■ **EXERCISE BRIEF**
Number of lines with the string "userdata" in the entries below: report it, and nothing besides.

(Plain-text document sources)
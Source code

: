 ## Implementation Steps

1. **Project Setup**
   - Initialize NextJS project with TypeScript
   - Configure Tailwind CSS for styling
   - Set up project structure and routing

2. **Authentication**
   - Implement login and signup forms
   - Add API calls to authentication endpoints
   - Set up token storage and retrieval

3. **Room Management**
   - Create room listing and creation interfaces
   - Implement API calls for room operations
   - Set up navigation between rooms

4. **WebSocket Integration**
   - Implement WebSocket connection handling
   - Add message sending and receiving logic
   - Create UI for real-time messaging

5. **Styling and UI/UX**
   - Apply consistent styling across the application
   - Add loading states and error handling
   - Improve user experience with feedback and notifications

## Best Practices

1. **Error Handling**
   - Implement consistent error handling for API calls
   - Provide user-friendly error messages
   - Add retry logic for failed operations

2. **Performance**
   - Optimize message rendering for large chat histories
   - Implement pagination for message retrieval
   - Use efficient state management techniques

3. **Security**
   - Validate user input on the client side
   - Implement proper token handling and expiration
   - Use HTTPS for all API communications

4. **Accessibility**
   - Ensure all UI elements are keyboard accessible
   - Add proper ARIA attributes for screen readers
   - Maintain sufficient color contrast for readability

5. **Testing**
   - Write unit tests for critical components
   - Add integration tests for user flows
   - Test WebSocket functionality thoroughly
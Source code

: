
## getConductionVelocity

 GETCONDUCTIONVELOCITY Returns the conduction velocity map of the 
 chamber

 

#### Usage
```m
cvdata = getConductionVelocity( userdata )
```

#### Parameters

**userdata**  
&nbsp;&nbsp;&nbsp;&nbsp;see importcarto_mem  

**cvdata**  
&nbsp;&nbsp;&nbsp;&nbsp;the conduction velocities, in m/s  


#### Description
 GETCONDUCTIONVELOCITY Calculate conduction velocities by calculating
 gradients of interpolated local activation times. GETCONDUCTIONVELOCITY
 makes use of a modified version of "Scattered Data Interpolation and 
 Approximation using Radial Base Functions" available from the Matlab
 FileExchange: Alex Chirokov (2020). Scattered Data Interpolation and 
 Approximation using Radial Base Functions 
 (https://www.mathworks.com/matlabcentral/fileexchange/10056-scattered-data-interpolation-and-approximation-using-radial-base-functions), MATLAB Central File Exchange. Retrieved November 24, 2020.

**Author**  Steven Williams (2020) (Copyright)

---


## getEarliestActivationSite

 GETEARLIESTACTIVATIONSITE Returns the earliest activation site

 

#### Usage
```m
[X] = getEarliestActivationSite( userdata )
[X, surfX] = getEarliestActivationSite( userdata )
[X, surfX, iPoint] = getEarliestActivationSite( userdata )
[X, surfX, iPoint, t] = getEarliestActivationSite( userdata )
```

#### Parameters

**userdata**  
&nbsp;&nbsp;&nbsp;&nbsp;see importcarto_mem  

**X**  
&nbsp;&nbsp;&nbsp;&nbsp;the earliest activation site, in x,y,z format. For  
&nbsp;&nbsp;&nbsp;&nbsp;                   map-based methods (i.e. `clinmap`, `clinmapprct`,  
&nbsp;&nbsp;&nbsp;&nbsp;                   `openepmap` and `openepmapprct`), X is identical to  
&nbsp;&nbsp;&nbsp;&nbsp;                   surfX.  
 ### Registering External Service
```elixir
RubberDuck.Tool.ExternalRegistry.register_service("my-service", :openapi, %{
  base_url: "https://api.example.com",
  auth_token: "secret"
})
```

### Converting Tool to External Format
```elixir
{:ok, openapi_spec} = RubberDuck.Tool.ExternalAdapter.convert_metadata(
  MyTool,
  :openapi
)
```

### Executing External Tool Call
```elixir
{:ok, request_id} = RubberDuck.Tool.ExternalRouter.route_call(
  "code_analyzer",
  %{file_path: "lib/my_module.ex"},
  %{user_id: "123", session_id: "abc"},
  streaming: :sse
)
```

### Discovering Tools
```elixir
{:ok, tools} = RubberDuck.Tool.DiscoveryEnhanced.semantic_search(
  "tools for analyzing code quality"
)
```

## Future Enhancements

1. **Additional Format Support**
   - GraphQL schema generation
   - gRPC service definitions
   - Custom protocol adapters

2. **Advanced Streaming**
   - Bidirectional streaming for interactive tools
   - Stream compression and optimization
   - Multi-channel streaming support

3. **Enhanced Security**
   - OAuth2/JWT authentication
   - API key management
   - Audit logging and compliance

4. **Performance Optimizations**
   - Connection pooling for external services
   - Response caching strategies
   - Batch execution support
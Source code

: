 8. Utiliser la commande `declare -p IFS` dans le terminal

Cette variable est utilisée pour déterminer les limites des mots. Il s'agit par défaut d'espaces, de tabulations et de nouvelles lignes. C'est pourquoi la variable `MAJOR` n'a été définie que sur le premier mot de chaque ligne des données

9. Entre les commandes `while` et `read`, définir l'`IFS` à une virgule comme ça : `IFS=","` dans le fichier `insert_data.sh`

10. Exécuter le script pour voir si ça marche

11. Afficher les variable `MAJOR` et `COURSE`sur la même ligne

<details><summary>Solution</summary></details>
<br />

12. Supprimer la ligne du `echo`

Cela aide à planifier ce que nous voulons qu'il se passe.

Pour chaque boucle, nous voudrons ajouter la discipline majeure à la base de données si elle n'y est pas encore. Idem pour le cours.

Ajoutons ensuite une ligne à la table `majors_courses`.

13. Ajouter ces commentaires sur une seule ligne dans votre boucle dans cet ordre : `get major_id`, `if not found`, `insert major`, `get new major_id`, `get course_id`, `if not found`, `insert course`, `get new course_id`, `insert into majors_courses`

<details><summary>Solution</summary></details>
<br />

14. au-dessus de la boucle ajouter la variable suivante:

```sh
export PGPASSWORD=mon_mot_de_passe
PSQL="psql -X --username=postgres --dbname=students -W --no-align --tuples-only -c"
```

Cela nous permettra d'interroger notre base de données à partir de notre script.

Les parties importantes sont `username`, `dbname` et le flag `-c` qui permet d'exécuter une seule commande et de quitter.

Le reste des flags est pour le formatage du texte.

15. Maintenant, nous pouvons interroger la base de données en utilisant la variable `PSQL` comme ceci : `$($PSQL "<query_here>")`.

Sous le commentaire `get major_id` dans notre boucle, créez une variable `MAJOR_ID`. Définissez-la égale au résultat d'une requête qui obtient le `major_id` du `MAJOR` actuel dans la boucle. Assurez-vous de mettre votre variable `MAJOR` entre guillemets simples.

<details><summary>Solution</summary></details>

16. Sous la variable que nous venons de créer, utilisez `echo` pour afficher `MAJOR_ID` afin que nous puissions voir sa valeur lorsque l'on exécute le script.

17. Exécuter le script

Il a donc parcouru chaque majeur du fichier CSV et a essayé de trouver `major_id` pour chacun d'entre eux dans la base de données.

■ **WRITTEN ANSWER**
7